* [EXERCISE]
Scan the records for the word "easy". Report each line where it occurs.

-----

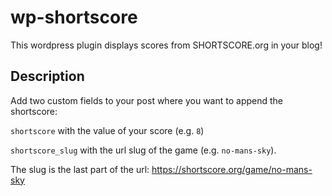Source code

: # wp-shortscore
This wordpress plugin displays scores from SHORTSCORE.org in your blog!

## Description

Add two custom fields to your post where you want to append the shortscore: 

`shortscore` with the value of your score (e.g. `8`)

`shortscore_slug` with the url slug of the game (e.g. `no-mans-sky`). 

The slug is the last part of the url: https://shortscore.org/game/no-mans-sky 

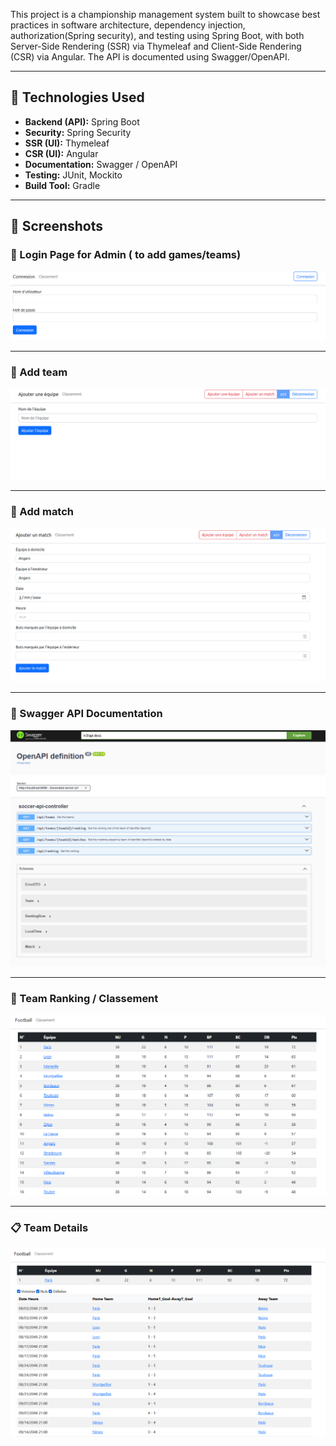 This project is a championship management system built to showcase best practices in software architecture, dependency injection, authorization(Spring security), and testing using Spring Boot, with both Server-Side Rendering (SSR) via Thymeleaf and Client-Side Rendering (CSR) via Angular. The API is documented using Swagger/OpenAPI.

---

## 📂 Technologies Used
- **Backend (API):** Spring Boot  
- **Security:** Spring Security  
- **SSR (UI):** Thymeleaf  
- **CSR (UI):** Angular  
- **Documentation:** Swagger / OpenAPI  
- **Testing:** JUnit, Mockito  
- **Build Tool:** Gradle
---
## 📸 Screenshots

### 🔐 Login Page for Admin ( to add games/teams)
![Login Page](./assets/login.png)

---

### 🔐 Add team
![Login Page](./assets/add_team.png)

---

### 🔐 Add match
![Login Page](./assets/add_match.png)

---

### 📖 Swagger API Documentation
![Swagger API](./assets/swagger.png)

---

### 🏅 Team Ranking / Classement
![Team Classement](./assets/classement.png)

---

### 📋 Team Details
![Team Details](./assets/details.png)
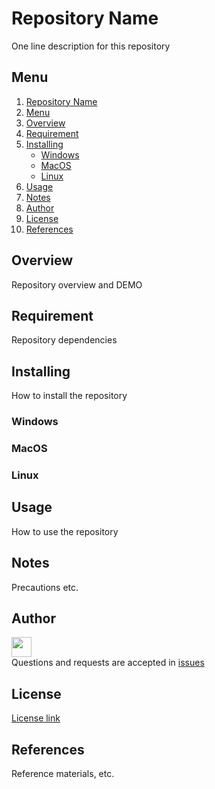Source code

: # Repository Name
One line description for this repository

## Menu
1. [Repository Name](#repository-name)
1. [Menu](#menu)
1. [Overview](#overview)
1. [Requirement](#requirement)
1. [Installing](#installing)
    - [Windows](#windows)
    - [MacOS](#macos)
    - [Linux](#linux)
1. [Usage](#usage)
1. [Notes](#notes)
1. [Author](#author)
1. [License](#license)
1. [References](#references)

## Overview
Repository overview and DEMO

## Requirement
Repository dependencies

## Installing
How to install the repository
### Windows
### MacOS
### Linux

## Usage
How to use the repository

## Notes
Precautions etc.

## Author
<a href="https://github.com/landcat222"><img src="https://github.com/landcat222.png" width="32px"></a>  
Questions and requests are accepted in [issues](https://github.com/landcat222/README.md_template/issues)

## License
[License link](LICENSE)

## References
Reference materials, etc.
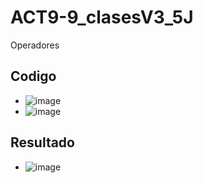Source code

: # ACT9-9_clasesV3_5J
Operadores
## Codigo
- ![image](https://github.com/user-attachments/assets/ed43a2fe-aec5-4b98-b38d-f9875b035799)
- ![image](https://github.com/user-attachments/assets/858d5a8a-cd26-440a-aaf8-40af5df50fed)
## Resultado
- ![image](https://github.com/user-attachments/assets/7241f72c-2038-4311-871f-ccade33ce244)


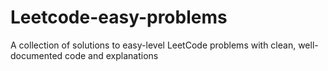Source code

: # Leetcode-easy-problems
A collection of solutions to easy-level LeetCode problems with clean, well-documented code and explanations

-----

* [RESULT OF THE TASK]
: # Leetcode-easy-problems
A collection of solutions to easy-level LeetCode problems with clean, well-documented code and explanations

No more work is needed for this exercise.